:: ASSIGNMENT ::
Note how many lines of the data below hold the word "aggregation", then give that number with no other text.

(Beginning of SOURCE RECORDS)

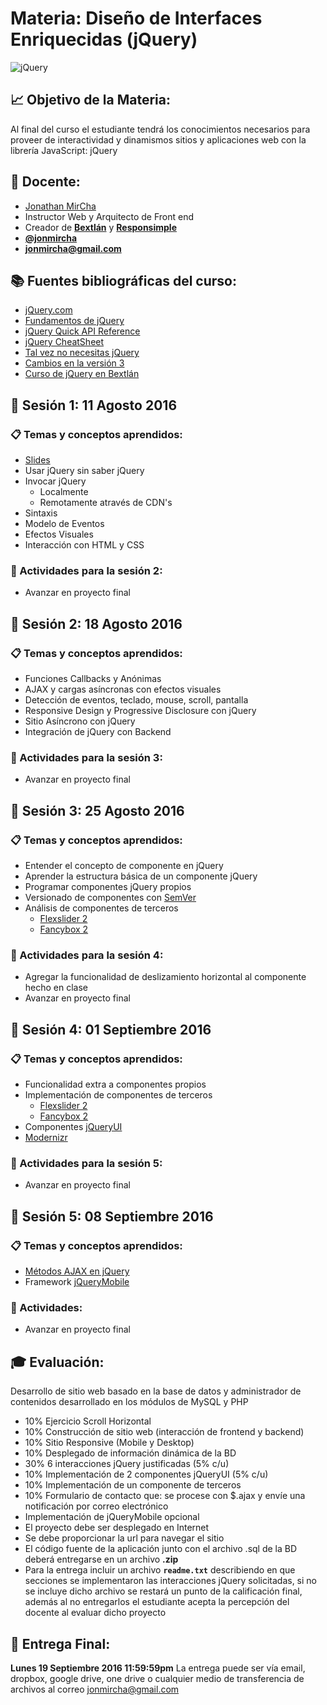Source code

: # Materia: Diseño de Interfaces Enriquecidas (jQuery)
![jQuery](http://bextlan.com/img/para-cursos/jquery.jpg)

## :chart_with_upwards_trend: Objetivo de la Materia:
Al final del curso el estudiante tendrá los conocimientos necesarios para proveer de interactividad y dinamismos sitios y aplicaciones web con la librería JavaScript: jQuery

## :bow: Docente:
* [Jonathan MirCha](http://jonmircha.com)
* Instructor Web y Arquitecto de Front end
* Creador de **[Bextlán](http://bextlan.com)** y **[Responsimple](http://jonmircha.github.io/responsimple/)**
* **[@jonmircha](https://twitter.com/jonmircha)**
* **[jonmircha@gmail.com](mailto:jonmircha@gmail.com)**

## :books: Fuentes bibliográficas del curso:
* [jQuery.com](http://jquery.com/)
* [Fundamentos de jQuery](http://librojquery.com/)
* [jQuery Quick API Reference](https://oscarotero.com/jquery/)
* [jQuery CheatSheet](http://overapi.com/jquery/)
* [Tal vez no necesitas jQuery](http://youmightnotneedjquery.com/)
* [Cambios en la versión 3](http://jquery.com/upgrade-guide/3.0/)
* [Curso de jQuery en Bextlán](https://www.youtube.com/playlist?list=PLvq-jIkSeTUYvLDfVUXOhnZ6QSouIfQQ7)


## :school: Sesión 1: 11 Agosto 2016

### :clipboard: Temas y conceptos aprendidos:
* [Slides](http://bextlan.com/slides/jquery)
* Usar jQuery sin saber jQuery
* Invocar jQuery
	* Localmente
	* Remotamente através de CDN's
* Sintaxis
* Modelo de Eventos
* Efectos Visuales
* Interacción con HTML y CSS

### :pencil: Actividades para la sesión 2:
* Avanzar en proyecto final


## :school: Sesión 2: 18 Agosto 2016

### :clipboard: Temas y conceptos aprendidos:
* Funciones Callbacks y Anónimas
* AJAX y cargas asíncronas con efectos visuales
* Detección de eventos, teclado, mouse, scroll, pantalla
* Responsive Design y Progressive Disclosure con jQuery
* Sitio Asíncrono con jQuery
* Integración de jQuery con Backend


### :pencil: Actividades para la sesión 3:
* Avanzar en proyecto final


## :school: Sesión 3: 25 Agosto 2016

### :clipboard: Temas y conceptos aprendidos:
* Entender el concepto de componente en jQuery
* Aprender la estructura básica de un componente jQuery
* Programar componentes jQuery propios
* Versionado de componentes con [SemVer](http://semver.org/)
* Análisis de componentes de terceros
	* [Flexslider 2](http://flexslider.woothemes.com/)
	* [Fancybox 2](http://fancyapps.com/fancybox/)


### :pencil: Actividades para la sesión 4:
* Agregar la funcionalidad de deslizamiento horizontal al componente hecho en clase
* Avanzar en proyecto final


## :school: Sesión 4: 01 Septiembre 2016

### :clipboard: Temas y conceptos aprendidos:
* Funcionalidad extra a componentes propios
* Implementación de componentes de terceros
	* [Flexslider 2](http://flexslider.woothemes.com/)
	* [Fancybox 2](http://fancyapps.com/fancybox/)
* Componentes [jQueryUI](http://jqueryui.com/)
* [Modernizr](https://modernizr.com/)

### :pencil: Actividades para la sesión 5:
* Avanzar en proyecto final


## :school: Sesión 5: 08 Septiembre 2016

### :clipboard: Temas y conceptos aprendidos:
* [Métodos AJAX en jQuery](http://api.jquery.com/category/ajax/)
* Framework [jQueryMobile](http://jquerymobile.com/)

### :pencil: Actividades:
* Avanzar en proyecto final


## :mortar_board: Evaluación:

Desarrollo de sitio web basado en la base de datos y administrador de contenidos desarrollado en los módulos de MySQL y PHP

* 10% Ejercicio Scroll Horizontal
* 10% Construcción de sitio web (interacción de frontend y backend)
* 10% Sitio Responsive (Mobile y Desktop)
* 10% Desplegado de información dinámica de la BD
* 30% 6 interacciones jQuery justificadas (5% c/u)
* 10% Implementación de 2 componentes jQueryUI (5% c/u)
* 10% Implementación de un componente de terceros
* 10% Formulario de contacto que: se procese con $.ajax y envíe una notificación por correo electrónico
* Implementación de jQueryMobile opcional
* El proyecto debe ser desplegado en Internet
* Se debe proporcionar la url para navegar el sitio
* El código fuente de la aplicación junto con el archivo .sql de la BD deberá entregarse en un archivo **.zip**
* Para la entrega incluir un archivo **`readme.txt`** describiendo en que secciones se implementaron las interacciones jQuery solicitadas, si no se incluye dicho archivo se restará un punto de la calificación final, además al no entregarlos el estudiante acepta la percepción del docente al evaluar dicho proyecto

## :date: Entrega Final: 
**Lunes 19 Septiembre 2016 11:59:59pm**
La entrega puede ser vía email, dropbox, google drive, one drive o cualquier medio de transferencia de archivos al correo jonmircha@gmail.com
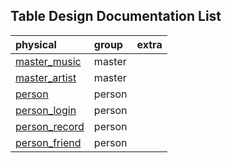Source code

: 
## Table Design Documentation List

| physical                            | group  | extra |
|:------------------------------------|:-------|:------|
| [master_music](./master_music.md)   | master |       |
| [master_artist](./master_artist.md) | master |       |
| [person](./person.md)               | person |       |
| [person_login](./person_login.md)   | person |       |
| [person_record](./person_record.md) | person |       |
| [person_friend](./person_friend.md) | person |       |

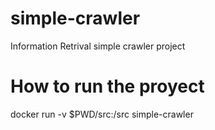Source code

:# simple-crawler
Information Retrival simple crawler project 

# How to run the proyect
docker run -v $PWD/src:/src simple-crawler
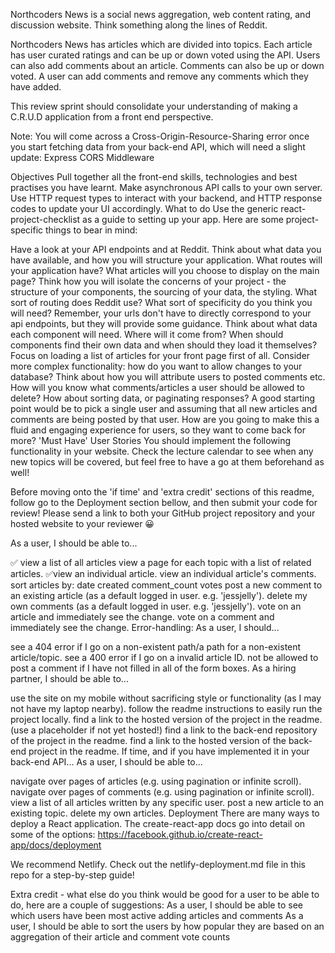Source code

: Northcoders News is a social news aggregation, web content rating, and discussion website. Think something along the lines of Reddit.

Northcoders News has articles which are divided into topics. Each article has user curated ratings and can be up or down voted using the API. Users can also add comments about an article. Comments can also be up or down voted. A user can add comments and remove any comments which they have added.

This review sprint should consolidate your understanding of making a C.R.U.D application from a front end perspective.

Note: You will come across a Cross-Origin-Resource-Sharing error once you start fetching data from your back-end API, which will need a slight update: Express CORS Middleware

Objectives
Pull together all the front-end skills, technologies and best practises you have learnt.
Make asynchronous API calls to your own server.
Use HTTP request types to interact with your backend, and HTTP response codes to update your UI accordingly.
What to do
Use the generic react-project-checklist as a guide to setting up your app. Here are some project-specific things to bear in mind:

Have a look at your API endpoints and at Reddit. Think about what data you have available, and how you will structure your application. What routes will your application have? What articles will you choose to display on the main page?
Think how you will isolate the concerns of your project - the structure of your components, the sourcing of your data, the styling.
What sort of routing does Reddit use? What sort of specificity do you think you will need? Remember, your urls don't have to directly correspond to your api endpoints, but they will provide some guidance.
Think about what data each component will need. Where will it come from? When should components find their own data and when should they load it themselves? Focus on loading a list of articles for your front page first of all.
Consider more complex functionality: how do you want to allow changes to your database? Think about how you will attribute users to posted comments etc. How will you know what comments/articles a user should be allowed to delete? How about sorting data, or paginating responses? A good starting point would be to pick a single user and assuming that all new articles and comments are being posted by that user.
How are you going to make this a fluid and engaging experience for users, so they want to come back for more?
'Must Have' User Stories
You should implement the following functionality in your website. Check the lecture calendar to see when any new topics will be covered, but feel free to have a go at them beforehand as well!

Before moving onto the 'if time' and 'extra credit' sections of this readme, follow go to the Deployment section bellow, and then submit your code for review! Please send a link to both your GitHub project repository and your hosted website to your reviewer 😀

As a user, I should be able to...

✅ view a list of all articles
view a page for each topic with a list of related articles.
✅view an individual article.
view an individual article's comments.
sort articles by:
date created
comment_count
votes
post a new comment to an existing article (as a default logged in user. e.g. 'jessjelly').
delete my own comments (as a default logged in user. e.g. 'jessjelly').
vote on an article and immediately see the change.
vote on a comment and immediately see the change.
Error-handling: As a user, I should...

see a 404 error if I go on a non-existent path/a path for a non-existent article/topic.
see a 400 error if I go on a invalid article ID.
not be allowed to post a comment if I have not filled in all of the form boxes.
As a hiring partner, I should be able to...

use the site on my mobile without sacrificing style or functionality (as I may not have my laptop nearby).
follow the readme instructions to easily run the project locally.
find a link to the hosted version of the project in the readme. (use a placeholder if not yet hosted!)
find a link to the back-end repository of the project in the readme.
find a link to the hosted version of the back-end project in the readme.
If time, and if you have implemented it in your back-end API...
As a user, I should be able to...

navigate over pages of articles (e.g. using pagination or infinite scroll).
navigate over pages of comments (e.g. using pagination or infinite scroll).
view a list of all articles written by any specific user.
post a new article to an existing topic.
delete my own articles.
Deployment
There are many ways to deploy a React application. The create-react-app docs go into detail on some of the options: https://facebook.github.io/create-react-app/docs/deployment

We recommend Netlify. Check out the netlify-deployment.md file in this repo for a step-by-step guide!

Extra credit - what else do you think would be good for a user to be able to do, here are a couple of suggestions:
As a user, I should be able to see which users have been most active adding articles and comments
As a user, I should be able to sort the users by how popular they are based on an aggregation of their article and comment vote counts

(End of SOURCE RECORDS)

:: EXERCISE RESPONSE ::
2